Light, Air and Openness: Modern Architecture Between the Wars


This groundbreaking book takes a fresh look at the new architecture which appeared across Europe and North America in the first half of the 20th century.
Employed for almost all types of building, it was stripped, plain (often pure white), with wide windows, flat roofs and prominent balconies, terraces and roof gardens.
Iconic buildings such as the Bauhaus at Dessau, the Villa Savoye on the outskirts of Paris, the Penguin Pool at London Zoo, and the Zonnestraal Sanatorium in The Netherlands remain modern not only as monuments to past utopias but also as a focus for today’s debates on the role of contemporary architecture in the pursuit of ‘healthy living’.
Individual buildings, including both little-known and more familiar examples in Europe and the United States by architects such as Adolf Loos, Walter Gropius, Le Corbusier, Lubetkin and Neutra, are examined here within the context of class and social control, luxury and austerity, race and colonialism.

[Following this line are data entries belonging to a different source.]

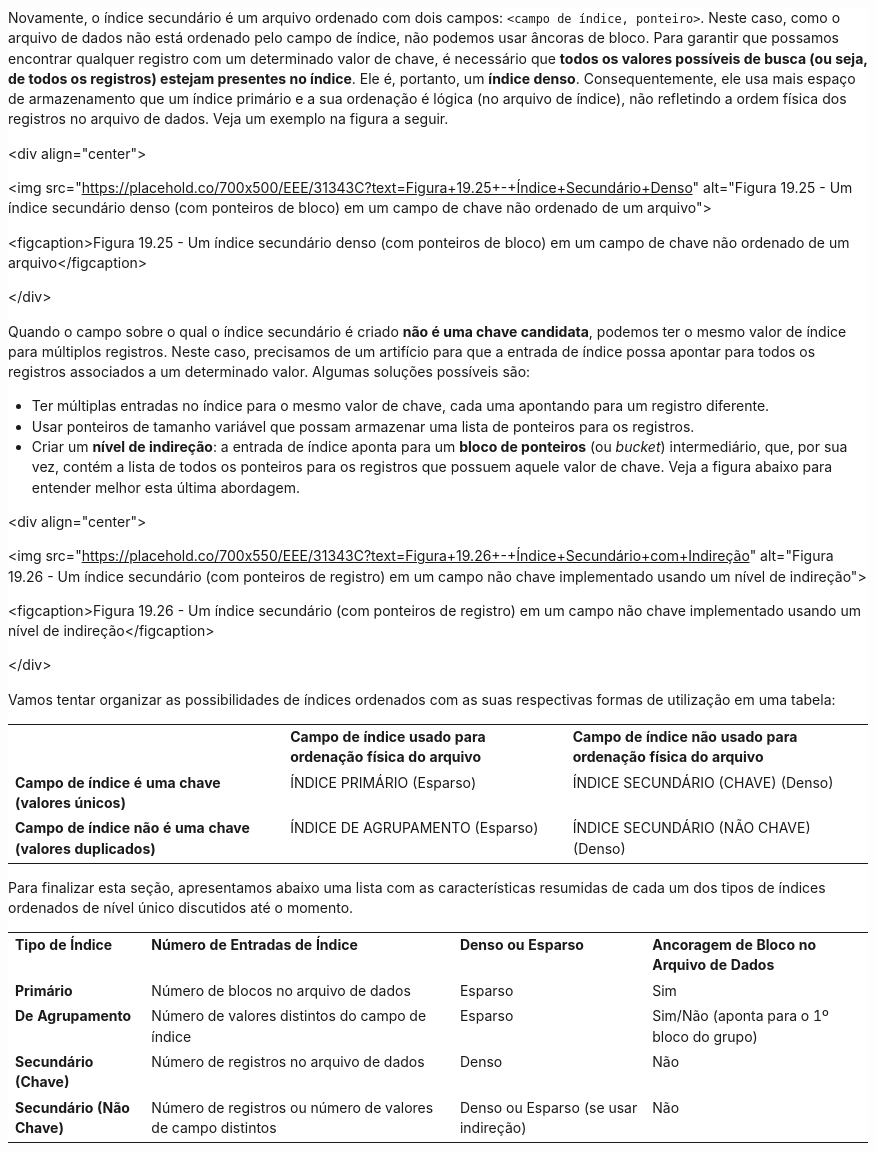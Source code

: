 Novamente, o índice secundário é um arquivo ordenado com dois campos: `<campo de índice, ponteiro>`. Neste caso, como o arquivo de dados não está ordenado pelo campo de índice, não podemos usar âncoras de bloco. Para garantir que possamos encontrar qualquer registro com um determinado valor de chave, é necessário que **todos os valores possíveis de busca (ou seja, de todos os registros) estejam presentes no índice**. Ele é, portanto, um **índice denso**. Consequentemente, ele usa mais espaço de armazenamento que um índice primário e a sua ordenação é lógica (no arquivo de índice), não refletindo a ordem física dos registros no arquivo de dados. Veja um exemplo na figura a seguir.

&lt;div align="center">

&lt;img src="https://placehold.co/700x500/EEE/31343C?text=Figura+19.25+-+Índice+Secundário+Denso" alt="Figura 19.25 - Um índice secundário denso (com ponteiros de bloco) em um campo de chave não ordenado de um arquivo">

&lt;figcaption>Figura 19.25 - Um índice secundário denso (com ponteiros de bloco) em um campo de chave não ordenado de um arquivo&lt;/figcaption>

&lt;/div>

Quando o campo sobre o qual o índice secundário é criado **não é uma chave candidata**, podemos ter o mesmo valor de índice para múltiplos registros. Neste caso, precisamos de um artifício para que a entrada de índice possa apontar para todos os registros associados a um determinado valor. Algumas soluções possíveis são:

- Ter múltiplas entradas no índice para o mesmo valor de chave, cada uma apontando para um registro diferente.
- Usar ponteiros de tamanho variável que possam armazenar uma lista de ponteiros para os registros.
- Criar um **nível de indireção**: a entrada de índice aponta para um **bloco de ponteiros** (ou _bucket_) intermediário, que, por sua vez, contém a lista de todos os ponteiros para os registros que possuem aquele valor de chave. Veja a figura abaixo para entender melhor esta última abordagem.

&lt;div align="center">

&lt;img src="https://placehold.co/700x550/EEE/31343C?text=Figura+19.26+-+Índice+Secundário+com+Indireção" alt="Figura 19.26 - Um índice secundário (com ponteiros de registro) em um campo não chave implementado usando um nível de indireção">

&lt;figcaption>Figura 19.26 - Um índice secundário (com ponteiros de registro) em um campo não chave implementado usando um nível de indireção&lt;/figcaption>

&lt;/div>

Vamos tentar organizar as possibilidades de índices ordenados com as suas respectivas formas de utilização em uma tabela:

|   |   |   |
|---|---|---|
||**Campo de índice usado para ordenação física do arquivo**|**Campo de índice não usado para ordenação física do arquivo**|
|**Campo de índice é uma chave (valores únicos)**|ÍNDICE PRIMÁRIO (Esparso)|ÍNDICE SECUNDÁRIO (CHAVE) (Denso)|
|**Campo de índice não é uma chave (valores duplicados)**|ÍNDICE DE AGRUPAMENTO (Esparso)|ÍNDICE SECUNDÁRIO (NÃO CHAVE) (Denso)|

Para finalizar esta seção, apresentamos abaixo uma lista com as características resumidas de cada um dos tipos de índices ordenados de nível único discutidos até o momento.

|   |   |   |   |
|---|---|---|---|
|**Tipo de Índice**|**Número de Entradas de Índice**|**Denso ou Esparso**|**Ancoragem de Bloco no Arquivo de Dados**|
|**Primário**|Número de blocos no arquivo de dados|Esparso|Sim|
|**De Agrupamento**|Número de valores distintos do campo de índice|Esparso|Sim/Não (aponta para o 1º bloco do grupo)|
|**Secundário (Chave)**|Número de registros no arquivo de dados|Denso|Não|
|**Secundário (Não Chave)**|Número de registros ou número de valores de campo distintos|Denso ou Esparso (se usar indireção)|Não|
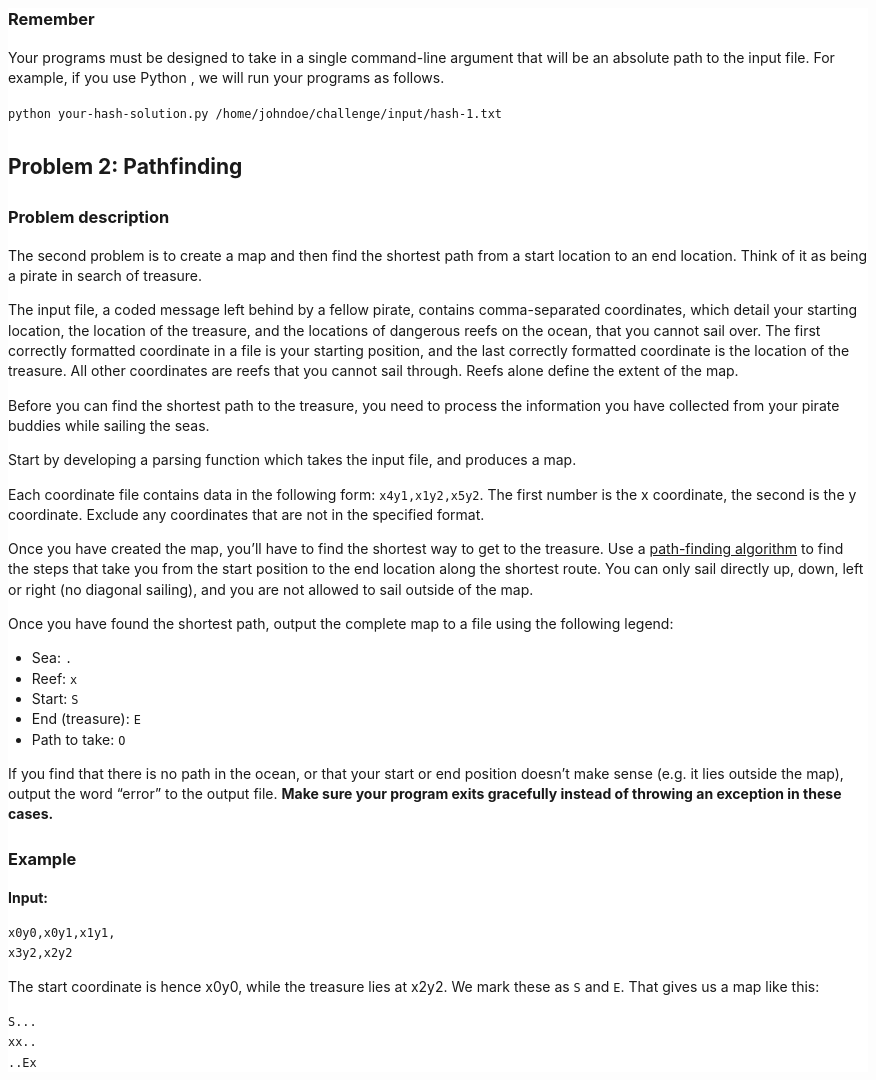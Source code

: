 ### Remember
Your programs must be designed to take in a single command-line argument that will be an absolute path to the input file. For example, if you use Python , we will run your programs as follows.

```
python your-hash-solution.py /home/johndoe/challenge/input/hash-1.txt
```

## Problem 2: Pathfinding
### Problem description
The second problem is to create a map and then find the shortest path from a 
start location to an end location. Think of it as being a pirate in search of 
treasure.

The input file, a coded message left behind by a fellow pirate, contains 
comma-separated coordinates, which detail your starting location, the location 
of the treasure, and the locations of dangerous reefs on the ocean, that you 
cannot sail over. The first correctly formatted coordinate in a file is your 
starting position, and the last correctly formatted coordinate is the location 
of the treasure. All other coordinates are reefs that you cannot sail through. 
Reefs alone define the extent of the map.

Before you can find the shortest path to the treasure, you need to process the 
information you have collected from your pirate buddies while sailing the seas. 

Start by developing a parsing function which takes the input file, and 
produces a map.

Each coordinate file contains data in the following form: `x4y1,x1y2,x5y2`. 
The first number is the x coordinate, the second is the y coordinate. Exclude 
any coordinates that are not in the specified format.

Once you have created the map, you’ll have to find the shortest way to get to 
the treasure. Use a 
[path-finding algorithm](https://en.wikipedia.org/wiki/Pathfinding) to find 
the steps that take you from the start position to the end location along the 
shortest route. You can only sail directly up, down, left or right (no 
diagonal sailing), and you are not allowed to sail outside of the map. 

Once you have found the shortest path, output the complete map to a file using 
the following legend:
- Sea: `.`
- Reef: `x`
- Start: `S`
- End (treasure): `E`
- Path to take: `O`

If you find that there is no path in the ocean, or that your start or end 
position doesn’t make sense (e.g. it lies outside the map), output the word 
“error” to the output file. **Make sure your program exits gracefully instead of throwing an exception in these cases.**

### Example
**Input:**
```
x0y0,x0y1,x1y1,
x3y2,x2y2
```
The start coordinate is hence x0y0, while the treasure lies at x2y2. We mark 
these as `S` and `E`. That gives us a map like this:
```
S...
xx..
..Ex
```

Many of these buildings are now considered classics, legally protected from demolition or alteration. This has provoked renewed interest in their origins and how their architects and contemporary commentators perceived them.
Illustrated with many unusual photographs, some that capture the buildings in their early states, Light, Air and Openness is an original and refreshing reinterpretation of the modern movement in architecture and design.